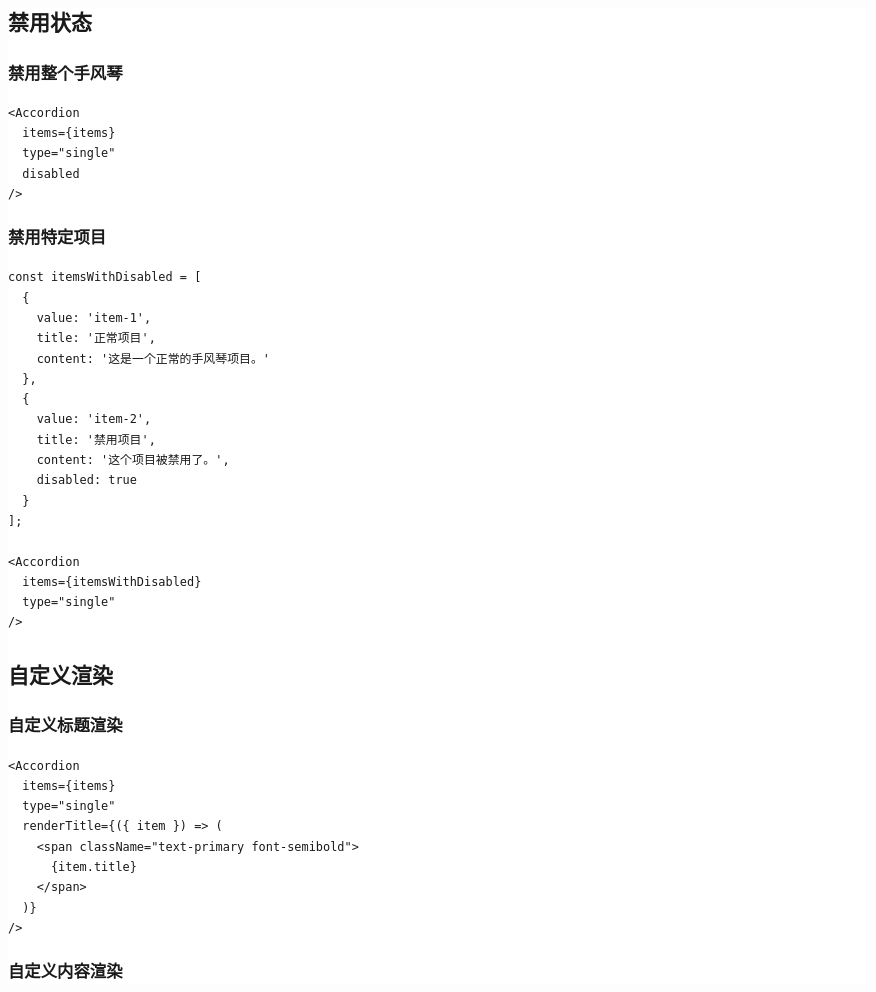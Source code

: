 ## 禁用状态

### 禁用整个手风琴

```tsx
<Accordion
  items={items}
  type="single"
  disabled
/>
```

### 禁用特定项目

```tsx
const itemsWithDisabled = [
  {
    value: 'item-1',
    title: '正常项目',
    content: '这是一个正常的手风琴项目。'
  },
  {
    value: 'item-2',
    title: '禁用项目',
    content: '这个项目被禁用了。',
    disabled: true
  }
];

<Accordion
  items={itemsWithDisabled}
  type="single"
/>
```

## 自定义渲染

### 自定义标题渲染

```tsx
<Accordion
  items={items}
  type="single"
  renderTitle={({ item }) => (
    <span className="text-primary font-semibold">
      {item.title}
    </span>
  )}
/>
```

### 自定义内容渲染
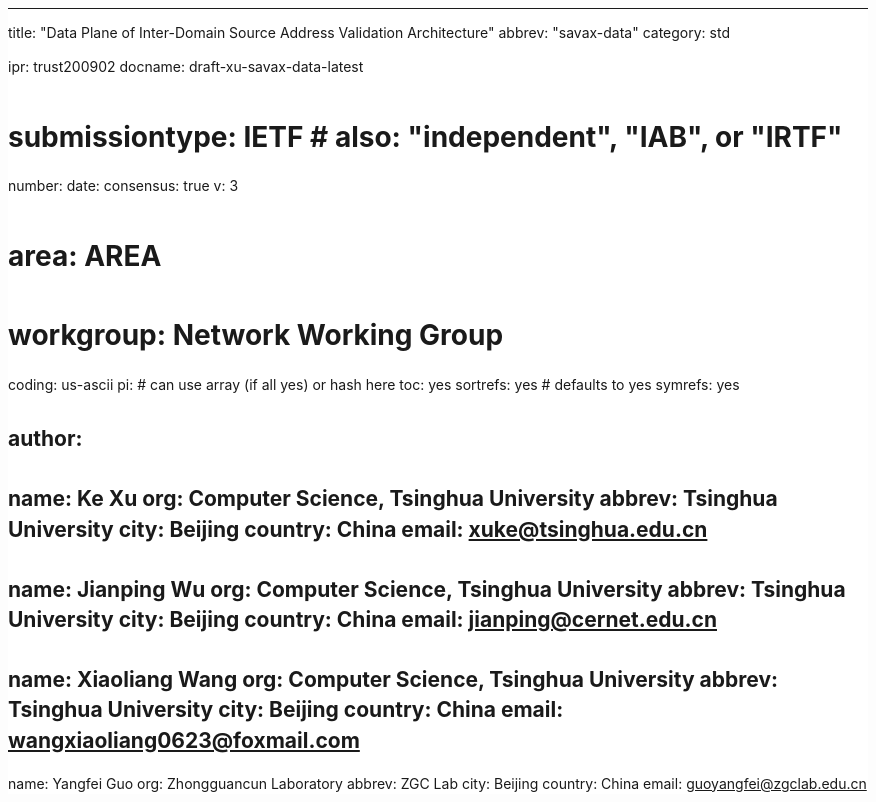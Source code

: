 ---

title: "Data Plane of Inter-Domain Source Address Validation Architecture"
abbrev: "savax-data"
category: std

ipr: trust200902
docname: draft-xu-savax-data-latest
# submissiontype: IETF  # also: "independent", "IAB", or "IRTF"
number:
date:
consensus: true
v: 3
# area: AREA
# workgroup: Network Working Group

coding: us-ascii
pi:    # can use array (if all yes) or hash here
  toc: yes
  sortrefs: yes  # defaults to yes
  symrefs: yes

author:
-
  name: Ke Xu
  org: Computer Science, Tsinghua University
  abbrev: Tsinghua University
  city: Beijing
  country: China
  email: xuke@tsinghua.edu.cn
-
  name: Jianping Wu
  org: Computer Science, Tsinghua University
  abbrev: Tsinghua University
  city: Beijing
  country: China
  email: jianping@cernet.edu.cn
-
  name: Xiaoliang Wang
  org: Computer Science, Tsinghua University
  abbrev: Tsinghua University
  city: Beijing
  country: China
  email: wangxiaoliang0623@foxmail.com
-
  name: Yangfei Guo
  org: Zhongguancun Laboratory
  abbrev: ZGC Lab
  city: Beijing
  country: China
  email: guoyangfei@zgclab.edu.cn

# # # #

WHAT THIS TASK INVOLVES: Set down every record word for word and leave out the pictures.

RESULT FOR THIS EXERCISE:
Source code

: ## 禁用状态

### 禁用整个手风琴

```tsx
<Accordion
  items={items}
  type="single"
  disabled
/>
```

### 禁用特定项目

```tsx
const itemsWithDisabled = [
  {
    value: 'item-1',
    title: '正常项目',
    content: '这是一个正常的手风琴项目。'
  },
  {
    value: 'item-2',
    title: '禁用项目',
    content: '这个项目被禁用了。',
    disabled: true
  }
];

<Accordion
  items={itemsWithDisabled}
  type="single"
/>
```

## 自定义渲染

### 自定义标题渲染

```tsx
<Accordion
  items={items}
  type="single"
  renderTitle={({ item }) => (
    <span className="text-primary font-semibold">
      {item.title}
    </span>
  )}
/>
```

### 自定义内容渲染
Source code

: ---

title: "Data Plane of Inter-Domain Source Address Validation Architecture"
abbrev: "savax-data"
category: std

ipr: trust200902
docname: draft-xu-savax-data-latest
# submissiontype: IETF  # also: "independent", "IAB", or "IRTF"
number:
date:
consensus: true
v: 3
# area: AREA
# workgroup: Network Working Group

coding: us-ascii
pi:    # can use array (if all yes) or hash here
  toc: yes
  sortrefs: yes  # defaults to yes
  symrefs: yes

author:
-
  name: Ke Xu
  org: Computer Science, Tsinghua University
  abbrev: Tsinghua University
  city: Beijing
  country: China
  email: xuke@tsinghua.edu.cn
-
  name: Jianping Wu
  org: Computer Science, Tsinghua University
  abbrev: Tsinghua University
  city: Beijing
  country: China
  email: jianping@cernet.edu.cn
-
  name: Xiaoliang Wang
  org: Computer Science, Tsinghua University
  abbrev: Tsinghua University
  city: Beijing
  country: China
  email: wangxiaoliang0623@foxmail.com
-
  name: Yangfei Guo
  org: Zhongguancun Laboratory
  abbrev: ZGC Lab
  city: Beijing
  country: China
  email: guoyangfei@zgclab.edu.cn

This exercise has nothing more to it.